The social and cultural benefits of bilingualism have long been known; children who grow up in a bilingual household often have a unique perspective on both cultures, and an affinity with languages. Now, research published in the medical journal Neurology suggests that the processes in the brain involved with switching between languages can stave off the effects of dementia.
A joint study from Nizam’s Institute of Medical Sciences in India and the University of Edinburgh found that people who are fluent in two or more languages experience a delay in the onset of Alzheimer’s disease, vascular dementia and fronto-temporal dementia.
Researchers looked at 650 people diagnosed with dementia. They found that switching between languages, which often entails changing between vastly differing sounds, words and grammatical structures, creates a natural form of brain training.
Thomas Bak, of the University of Edinburgh’s school of philosophy, psychology and language sciences, said: “These findings suggest that bilingualism might have a stronger influence on dementia than any currently available drugs. This makes the study of the relationship between bilingualism and cognition one of our highest priorities.”
However, the experts say more research is needed due to the difficulties in studying bilingual populations. Areas where bilingualism is common are often ethnically and culturally different from monolingual societies, and this fact can require new avenues of research.
Places such as Hyderabad in India are perfect for research into dual languages, as knowledge of several languages is the norm, while monolingualism the exception.
The study into the impact of bilingualism on dementia is said to be the largest of its kind when looked at independent of other factors such as education, gender and occupation.
The effect was seen even in patients who never attended school and were classed as illiterate, indicating that it is not caused by differences in formal education, researchers said.
For a speaker to turn one language off while accessing another sees the brain access the executive function – cognitive processes such as memory – and attention function – that which is needed to interact effectively with the people around you, according to Medpage Today.
Particular note was taken of the apparent link between the brain training effect and its ability to protect the mind from harm – the brain’s cognitive reserve.

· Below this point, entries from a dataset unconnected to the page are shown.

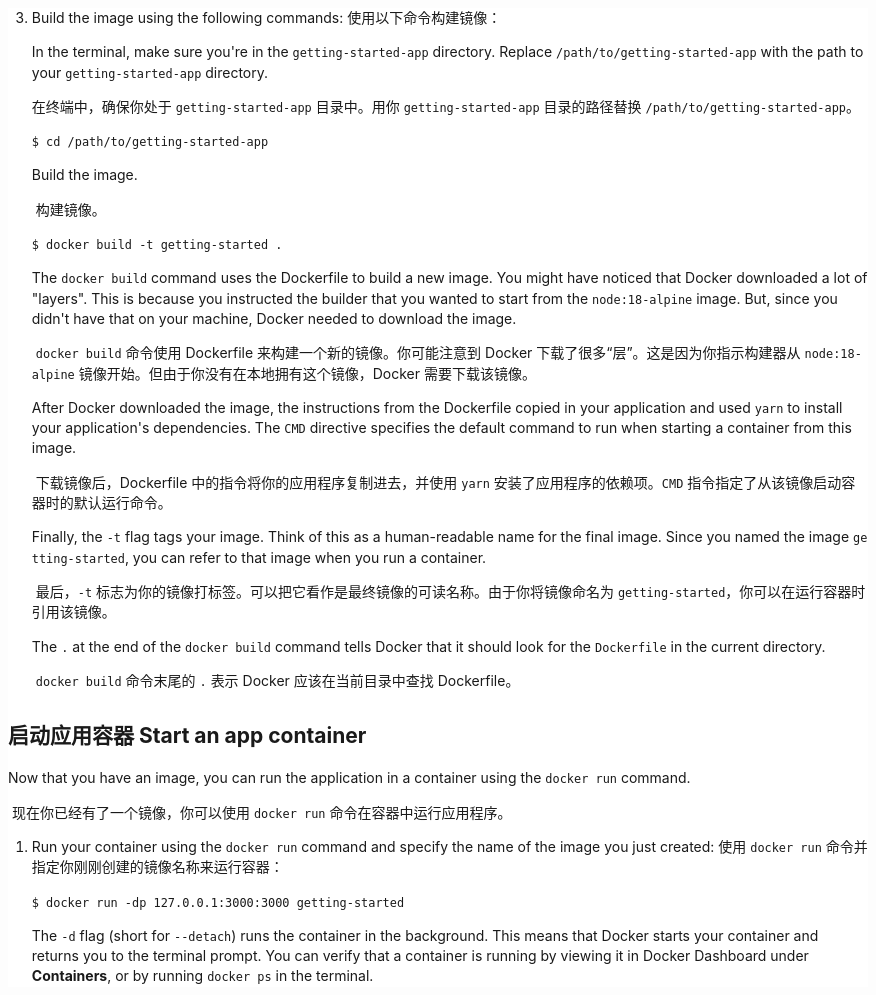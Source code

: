3. Build the image using the following commands: 使用以下命令构建镜像：

   In the terminal, make sure you're in the `getting-started-app` directory. Replace `/path/to/getting-started-app` with the path to your `getting-started-app` directory.

   在终端中，确保你处于 `getting-started-app` 目录中。用你 `getting-started-app` 目录的路径替换 `/path/to/getting-started-app`。

   ```console
   $ cd /path/to/getting-started-app
   ```

   Build the image.

   ​	构建镜像。

   ```console
   $ docker build -t getting-started .
   ```

   The `docker build` command uses the Dockerfile to build a new image. You might have noticed that Docker downloaded a lot of "layers". This is because you instructed the builder that you wanted to start from the `node:18-alpine` image. But, since you didn't have that on your machine, Docker needed to download the image.

   ​	`docker build` 命令使用 Dockerfile 来构建一个新的镜像。你可能注意到 Docker 下载了很多“层”。这是因为你指示构建器从 `node:18-alpine` 镜像开始。但由于你没有在本地拥有这个镜像，Docker 需要下载该镜像。

   After Docker downloaded the image, the instructions from the Dockerfile copied in your application and used `yarn` to install your application's dependencies. The `CMD` directive specifies the default command to run when starting a container from this image.

   ​	下载镜像后，Dockerfile 中的指令将你的应用程序复制进去，并使用 `yarn` 安装了应用程序的依赖项。`CMD` 指令指定了从该镜像启动容器时的默认运行命令。

   Finally, the `-t` flag tags your image. Think of this as a human-readable name for the final image. Since you named the image `getting-started`, you can refer to that image when you run a container.

   ​	最后，`-t` 标志为你的镜像打标签。可以把它看作是最终镜像的可读名称。由于你将镜像命名为 `getting-started`，你可以在运行容器时引用该镜像。

   The `.` at the end of the `docker build` command tells Docker that it should look for the `Dockerfile` in the current directory.

   ​	`docker build` 命令末尾的 `.` 表示 Docker 应该在当前目录中查找 Dockerfile。

## 启动应用容器 Start an app container

Now that you have an image, you can run the application in a container using the `docker run` command.

​	现在你已经有了一个镜像，你可以使用 `docker run` 命令在容器中运行应用程序。

1. Run your container using the `docker run` command and specify the name of the image you just created: 使用 `docker run` 命令并指定你刚刚创建的镜像名称来运行容器：

   

   ```console
   $ docker run -dp 127.0.0.1:3000:3000 getting-started
   ```

   The `-d` flag (short for `--detach`) runs the container in the background. This means that Docker starts your container and returns you to the terminal prompt. You can verify that a container is running by viewing it in Docker Dashboard under **Containers**, or by running `docker ps` in the terminal.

Cognitive reserve was described by Dr Stephen Rao, of the Cleveland Clinic, as “the ability of the brain to keep functioning normally despite significant disease or injury”. Previous research has shown that education and “higher order cognitive abilities” have also been shown to strengthen cognitive reserve. He suggests that the activity within many different areas of the brain required to switch between languages aids the ‘training’ effect.
What is still to be identified is the effect of learning another language later in life. The latest research and previous studies have concentrated on children who were brought up speaking more than one language. However, past studies have noted that mental exercises undertaken by people over the age of 50 do have positive effects in delaying dementia.
So it’s never too late to take advantage of the advantages that learning a new language offer, and you never know what further benefits might be discovered in the future.